PCB Stack Design Underway!
Over the past few weeks, we’ve been deep in the process of redesigning our robot’s electronics from the ground up. Instead of continuing to patch together incremental fixes on top of last year’s FAILING jumper wires and bus bars, we decided it was time to step back and rethink the entire system architecture. Our goals are simple: make everything modular, reliable, and easy to service. If something breaks during testing or at competition, we want to swap a board in minutes—not spend hours tracing wires or re-soldering connections. That mindset has shaped every design decision we’ve made for this new PCB stack.
The PDB
At the heart of the redesign is a dedicated power distribution board. Rather than scattering regulators and protection across multiple boards, we now take battery input at one central point and generate all the voltages the system needs from there. The board distributes several rails, including raw battery voltage along with regulated 7 V, 5 V, and 3.3 V lines, with flexibility to add others if future subsystems require them. We’re treating this board as the foundation of the entire electrical system, so we’re building in protection and observability everywhere: fuses on each rail, power LEDs for quick visual checks, and plenty of test points so we can probe voltages without digging through wiring. The idea is that if something goes wrong, it should be obvious where the problem is.
Daughter Boards
From there, we’re moving to a backplane-style architecture. Smaller daughterboards plug directly into the PDB. Each daughterboard handles a specific function—sensing actuation, acoustics, or ESC control—and can be removed or replaced independently. This approach keeps the system organized and makes upgrades much easier. If we redesign the sensor board or add a new subsystem, we don’t have to touch the rest of the stack. It also helps isolate noisy components from sensitive ones, which should improve overall signal integrity.
Actuation Board Schematic
On the actuation side, we’re consolidating all motor and servo control onto a dedicated board. This board interfaces between the main computer and the motor controllers, managing the logic needed to translate high-level commands into individual motor signals. It also distributes power locally for servos and smaller motors, which reduces the number of long power runs throughout the robot. The goal is to keep the connection to the main computer as simple as possible—ideally just one clean communication link—while everything else happens locally on the actuation board.

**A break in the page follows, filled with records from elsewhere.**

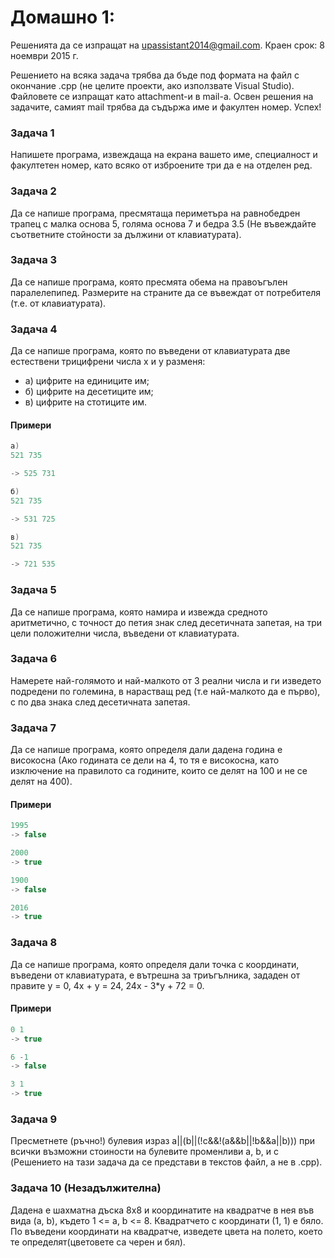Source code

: # Домашно 1:


Решенията да се изпращат на upassistant2014@gmail.com.
Краен срок: 8 ноември 2015 г.

Решението на всяка задача трябва да бъде под формата на файл с окончание .cpp (не целите проекти, ако използвате Visual Studio). 
Файловете се изпращат като attachment-и в mail-a. 
Освен решения на задачите, самият mail трябва да съдържа име и факултен номер. Успех!


### Задача 1 ###

 Напишете програма, извеждаща на екрана вашето име, специалност и факултетен номер, като всяко от изброените три да е на отделен ред.


### Задача 2 ###

 Да се напише програма, пресмятаща периметъра на равнобедрен трапец с малка основа 5, голяма основа 7 и бедра 3.5 
(Не въвеждайте съответните стойности за дължини от клавиатурата).


### Задача 3 ###

 Да се напише програма, която пресмята обема на правоъгълен паралелепипед. Размерите на страните да се въвеждат от потребителя (т.е. от клавиатурата).
 
 
### Задача 4 ###

 Да се напише програма, която по въведени от клавиатурата две естествени трицифрени числа x и y 
разменя: 
* а) цифрите на единиците им; 
* б) цифрите на десетиците им; 
* в) цифрите на стотиците им. 

#### Примери ####

```c++
а)
521 735

-> 525 731

б)
521 735

-> 531 725

в)
521 735

-> 721 535
```


### Задача 5 ###

 Да се напише програма, която намира и извежда средното аритметично, 
с точност до петия знак след десетичната запетая, на три цели положителни числа, въведени от клавиатурата.


### Задача 6 ###

 Намерете най-голямото и най-малкото от 3 реални числа и ги изведето подредени по големина, в нарастващ ред (т.е най-малкото да е първо), 
с по два знака след десетичната запетая.


### Задача 7 ###

 Да се напише програма, която определя дали дадена година е високосна 
(Ако годината се дели на 4, то тя е високосна, като изключение на правилото са годините, които се делят на 100 и не се делят на 400).

#### Примери ####

```c++
1995 
-> false

2000  
-> true

1900 
-> false

2016
-> true
```


### Задача 8 ###

 Да се напише програма, която определя дали точка с координати, въведени от клавиатурата, 
е вътрешна за триъгълника, зададен от правите y = 0, 4x + y = 24, 24x - 3*y + 72 = 0.

#### Примери ####

```c++
0 1 
-> true

6 -1  
-> false

3 1 
-> true
```


### Задача 9 ###

 Пресметнете (ръчно!) булевия израз a||(b||(!c&&!(a&&b||!b&&a||b))) при всички възможни стоиности на булевите променливи a, b, и c 
(Решението на тази задача да се представи в текстов файл, а не в .cpp).


### Задача 10 (Незадължителна) ###
 Дадена е шахматна дъска 8х8 и координатите на квадратче в нея във вида (a, b), където 1 <= а, b <= 8. Квадратчето с координати (1, 1) е бяло. 
По въведени координати на квадратче, изведете цвета на полето, което те определят(цветовете са черен и бял).





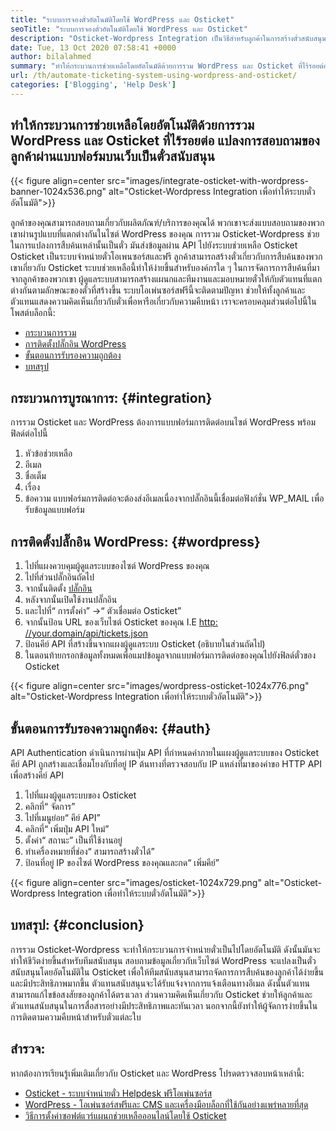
 ```yaml
---
title: "ระบบการจองตั๋วอัตโนมัติโดยใช้ WordPress และ Osticket" 
seoTitle: "ระบบการจองตั๋วอัตโนมัติโดยใช้ WordPress และ Osticket" 
description: "Osticket-Wordpress Integration เป็นวิธีสำหรับลูกค้าในการสร้างตั๋วสนับสนุนจากไซต์ WordPress และจัดการพวกเขาจากแดชบอร์ด Osticket" 
date: Tue, 13 Oct 2020 07:58:41 +0000
author: bilalahmed
summary: "ทำให้กระบวนการช่วยเหลือโดยอัตโนมัติด้วยการรวม WordPress และ Osticket ที่ไร้รอยต่อ แปลงการสอบถามของลูกค้าผ่านแบบฟอร์มบนเว็บเป็นตั๋วสนับสนุน" 
url: /th/automate-ticketing-system-using-wordpress-and-osticket/
categories: ['Blogging', 'Help Desk']
---
```


## ทำให้กระบวนการช่วยเหลือโดยอัตโนมัติด้วยการรวม WordPress และ Osticket ที่ไร้รอยต่อ แปลงการสอบถามของลูกค้าผ่านแบบฟอร์มบนเว็บเป็นตั๋วสนับสนุน

{{< figure align=center src="images/integrate-osticket-with-wordpress-banner-1024x536.png" alt="Osticket-Wordpress Integration เพื่อทำให้ระบบตั๋วอัตโนมัติ">}}

ลูกค้าของคุณสามารถสอบถามเกี่ยวกับผลิตภัณฑ์/บริการของคุณได้ พวกเขาจะส่งแบบสอบถามของพวกเขาผ่านรูปแบบที่แตกต่างกันในไซต์ WordPress ของคุณ การรวม Osticket-Wordpress ช่วยในการแปลงการสืบค้นเหล่านั้นเป็นตั๋ว มันส่งข้อมูลผ่าน API ไปยังระบบช่วยเหลือ Osticket
Osticket เป็นระบบจำหน่ายตั๋วโอเพนซอร์สและฟรี ลูกค้าสามารถสร้างตั๋วเกี่ยวกับการสืบค้นของพวกเขาเกี่ยวกับ Osticket ระบบช่วยเหลือนี้ทำให้ง่ายขึ้นสำหรับองค์กรใด ๆ ในการจัดการการสืบค้นที่มาจากลูกค้าของพวกเขา ผู้ดูแลระบบสามารถสร้างแผนกและทีมงานและมอบหมายตั๋วให้กับตัวแทนที่แตกต่างกันตามลักษณะของตั๋วที่สร้างขึ้น ระบบโอเพ่นซอร์สฟรีนี้จะติดตามปัญหา ช่วยให้ทั้งลูกค้าและตัวแทนแสดงความคิดเห็นเกี่ยวกับตั๋วเพื่อหารือเกี่ยวกับความคืบหน้า เราจะครอบคลุมส่วนต่อไปนี้ในโพสต์บล็อกนี้:
  * [กระบวนการรวม][1]
  * [การติดตั้งปลั๊กอิน WordPress][2]
  * [ขั้นตอนการรับรองความถูกต้อง][3]
  * [บทสรุป][4]

## กระบวนการบูรณาการ: {#integration}

การรวม Osticket และ WordPress ต้องการแบบฟอร์มการติดต่อบนไซต์ WordPress พร้อมฟิลด์ต่อไปนี้
  1. หัวข้อช่วยเหลือ
  2. อีเมล
  3. ชื่อเต็ม
  4. เรื่อง
  5. ข้อความ
แบบฟอร์มการติดต่อจะต้องส่งอีเมลเนื่องจากปลั๊กอินนี้เชื่อมต่อฟังก์ชั่น WP_MAIL เพื่อรับข้อมูลแบบฟอร์ม

## การติดตั้งปลั๊กอิน WordPress: {#wordpress}

  1. ไปที่แผงควบคุมผู้ดูแลระบบของไซต์ WordPress ของคุณ
  2. ไปที่ส่วนปลั๊กอินถัดไป
  3. จากนั้นติดตั้ง [ปลั๊กอิน][5]
  4. หลังจากนั้นเปิดใช้งานปลั๊กอิน
  5. และไปที่“ การตั้งค่า” ->“ ตัวเชื่อมต่อ Osticket”
  6. จากนั้นป้อน URL ของเว็บไซต์ Osticket ของคุณ I.E [http: //your.domain/api/tickets.json][6]
  7. ป้อนคีย์ API ที่สร้างขึ้นจากแผงผู้ดูแลระบบ Osticket (อธิบายในส่วนถัดไป)
  8. ในตอนท้ายกรอกข้อมูลทั้งหมดเพื่อแมปข้อมูลจากแบบฟอร์มการติดต่อของคุณไปยังฟิลด์ตั๋วของ Osticket

{{< figure align=center src="images/wordpress-osticket-1024x776.png" alt="Osticket-Wordpress Integration เพื่อทำให้ระบบตั๋วอัตโนมัติ">}}


## ขั้นตอนการรับรองความถูกต้อง: {#auth}

API Authentication ดำเนินการผ่านปุ่ม API ที่กำหนดค่าภายในแผงผู้ดูแลระบบของ Osticket คีย์ API ถูกสร้างและเชื่อมโยงกับที่อยู่ IP ต้นทางที่ตรวจสอบกับ IP แหล่งที่มาของคำขอ HTTP API เพื่อสร้างคีย์ API
  1. ไปที่แผงผู้ดูแลระบบของ Osticket
  2. คลิกที่“ จัดการ”
  3. ไปที่เมนูย่อย“ คีย์ API”
  4. คลิกที่“ เพิ่มปุ่ม API ใหม่”
  5. ตั้งค่า“ สถานะ” เป็นที่ใช้งานอยู่
  6. ทำเครื่องหมายที่ช่อง“ สามารถสร้างตั๋วได้”
  7. ป้อนที่อยู่ IP ของไซต์ WordPress ของคุณและกด“ เพิ่มคีย์”

{{< figure align=center src="images/osticket-1024x729.png" alt="Osticket-Wordpress Integration เพื่อทำให้ระบบตั๋วอัตโนมัติ">}}


## บทสรุป: {#conclusion}

การรวม Osticket-Wordpress จะทำให้กระบวนการจำหน่ายตั๋วเป็นไปโดยอัตโนมัติ ดังนั้นมันจะทำให้ชีวิตง่ายขึ้นสำหรับทีมสนับสนุน สอบถามข้อมูลเกี่ยวกับเว็บไซต์ WordPress จะแปลงเป็นตั๋วสนับสนุนโดยอัตโนมัติใน Osticket เพื่อให้ทีมสนับสนุนสามารถจัดการการสืบค้นของลูกค้าได้ง่ายขึ้นและมีประสิทธิภาพมากขึ้น ตัวแทนสนับสนุนจะได้รับแจ้งจากการแจ้งเตือนทางอีเมล ดังนั้นตัวแทนสามารถแก้ไขข้อสงสัยของลูกค้าได้ตรงเวลา ส่วนความคิดเห็นเกี่ยวกับ Osticket ช่วยให้ลูกค้าและตัวแทนสนับสนุนในการสื่อสารอย่างมีประสิทธิภาพและทันเวลา นอกจากนี้ยังทำให้ผู้จัดการง่ายขึ้นในการติดตามความคืบหน้าสำหรับตั๋วแต่ละใบ

## สำรวจ:
หากต้องการเรียนรู้เพิ่มเติมเกี่ยวกับ Osticket และ WordPress โปรดตรวจสอบหน้าเหล่านี้:
  * [Osticket - ระบบจำหน่ายตั๋ว Helpdesk ฟรีโอเพ่นซอร์ส][7]
  * [WordPress - โอเพ่นซอร์สฟรีและ CMS และเครื่องมือบล็อกที่ใช้กันอย่างแพร่หลายที่สุด][8]
  * [วิธีการตั้งค่าซอฟต์แวร์แผนกช่วยเหลือออนไลน์โดยใช้ Osticket][9]



[1]: #integration
[2]: #wordpress
[3]: #auth
[4]: #conclusion
[5]: https://href.li/?https://wordpress.org/plugins/scand-osticket-connector/
[6]: https://href.li/?http://your.domain/api/tickets.json
[7]: https://href.li/?https://products.containerize.com/helpdesk/osticket
[8]: https://href.li/?https://products.containerize.com/blogging/wordpress
[9]: https://blog.containerize.com/helpdesk/how-to-set-up-help-desk-system-using-osticket/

The sensor board is focused on environmental sensing and low-noise electronics. It handles things like temperature, humidity, and pressure sensors, along with any required level shifting or conditioning. Keeping these components on their own board protects them from electrical noise generated by motors and high-current systems. It also makes development easier, since we can iterate on sensors without worrying about the rest of the robot’s electronics.

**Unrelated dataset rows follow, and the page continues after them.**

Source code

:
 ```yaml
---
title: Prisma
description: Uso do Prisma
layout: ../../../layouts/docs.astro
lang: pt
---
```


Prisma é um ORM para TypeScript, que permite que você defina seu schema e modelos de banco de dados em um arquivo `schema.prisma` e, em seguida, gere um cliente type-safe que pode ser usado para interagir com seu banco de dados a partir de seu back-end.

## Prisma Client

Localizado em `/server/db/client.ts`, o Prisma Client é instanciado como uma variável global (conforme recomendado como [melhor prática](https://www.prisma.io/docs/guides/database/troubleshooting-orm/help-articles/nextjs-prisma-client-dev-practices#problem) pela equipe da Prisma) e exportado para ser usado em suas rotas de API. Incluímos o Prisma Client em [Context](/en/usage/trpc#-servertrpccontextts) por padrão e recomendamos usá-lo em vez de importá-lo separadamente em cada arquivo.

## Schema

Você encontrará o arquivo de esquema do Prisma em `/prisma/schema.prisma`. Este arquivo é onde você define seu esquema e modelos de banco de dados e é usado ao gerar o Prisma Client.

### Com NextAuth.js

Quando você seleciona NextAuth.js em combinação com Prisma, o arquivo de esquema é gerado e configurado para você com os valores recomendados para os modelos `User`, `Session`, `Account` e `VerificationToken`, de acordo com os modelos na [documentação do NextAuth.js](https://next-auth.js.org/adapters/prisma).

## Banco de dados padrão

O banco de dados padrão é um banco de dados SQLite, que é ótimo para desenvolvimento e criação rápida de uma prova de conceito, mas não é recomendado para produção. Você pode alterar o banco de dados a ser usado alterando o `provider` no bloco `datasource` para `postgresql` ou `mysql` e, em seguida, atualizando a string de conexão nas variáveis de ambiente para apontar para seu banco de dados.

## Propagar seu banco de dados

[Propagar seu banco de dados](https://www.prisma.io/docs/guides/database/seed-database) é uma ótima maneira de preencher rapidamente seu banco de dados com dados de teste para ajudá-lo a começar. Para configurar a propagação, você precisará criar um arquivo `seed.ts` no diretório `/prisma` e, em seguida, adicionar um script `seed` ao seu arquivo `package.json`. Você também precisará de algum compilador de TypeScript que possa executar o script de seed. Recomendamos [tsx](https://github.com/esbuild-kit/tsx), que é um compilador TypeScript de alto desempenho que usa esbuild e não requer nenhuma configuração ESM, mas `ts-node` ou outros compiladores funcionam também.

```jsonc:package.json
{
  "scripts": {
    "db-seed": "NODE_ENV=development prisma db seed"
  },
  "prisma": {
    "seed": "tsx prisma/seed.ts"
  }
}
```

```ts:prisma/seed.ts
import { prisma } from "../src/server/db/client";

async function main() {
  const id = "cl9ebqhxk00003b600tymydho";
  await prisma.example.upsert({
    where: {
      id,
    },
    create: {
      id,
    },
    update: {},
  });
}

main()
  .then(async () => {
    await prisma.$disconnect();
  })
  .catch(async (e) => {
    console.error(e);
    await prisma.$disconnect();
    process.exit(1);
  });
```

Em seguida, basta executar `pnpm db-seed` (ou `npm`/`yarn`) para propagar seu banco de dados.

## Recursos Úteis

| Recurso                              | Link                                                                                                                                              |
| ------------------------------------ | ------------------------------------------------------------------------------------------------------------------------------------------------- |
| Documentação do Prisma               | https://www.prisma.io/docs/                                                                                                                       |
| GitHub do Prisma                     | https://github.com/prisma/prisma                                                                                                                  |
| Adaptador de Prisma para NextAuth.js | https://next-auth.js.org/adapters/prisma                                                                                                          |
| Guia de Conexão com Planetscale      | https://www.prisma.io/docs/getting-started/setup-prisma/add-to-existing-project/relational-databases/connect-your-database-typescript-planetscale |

One of the biggest improvements is how we’re handling the thrusters and their controllers. Instead of wiring each controller individually, we’re designing plug-and-play backplanes that hold multiple units at once. Each controller sits on a small adapter board that plugs into the backplane through a standardized connector carrying both power and signals. If one fails, we can simply unplug it and drop in a replacement without touching the rest of the system. This not only makes maintenance faster but also keeps the wiring neat and repeatable. We’re spending a lot of time choosing connectors that can handle both high current and lots of signal lines while remaining mechanically robust and easy to use.
Throughout the design process, we’ve also been thinking carefully about manufacturability. Wherever possible, we’re selecting parts that can be sourced and assembled through PCB assembly services so we can have boards delivered fully populated. That means less hand soldering, fewer assembly mistakes, and faster iteration. Instead of spending days building boards ourselves, we can focus more time on testing and improving the system.
Overall, this redesign is less about adding flashy new features and more about building a solid foundation. We want a system that’s easy to understand, easy to debug, and resilient to the kind of abuse that inevitably happens during testing and competition. By moving to a modular PCB stack with dedicated power distribution, backplanes, and swappable daughterboards, we’re turning what used to be a tangled mess of wires into something that feels like a real, engineered system. It’s been a lot of work, but we’re excited about where it’s heading—and even more excited for the day when fixing a problem means swapping a board instead of staying up all night with a soldering iron.
Excited for the future of Duke Robotics’ Electrical Stack!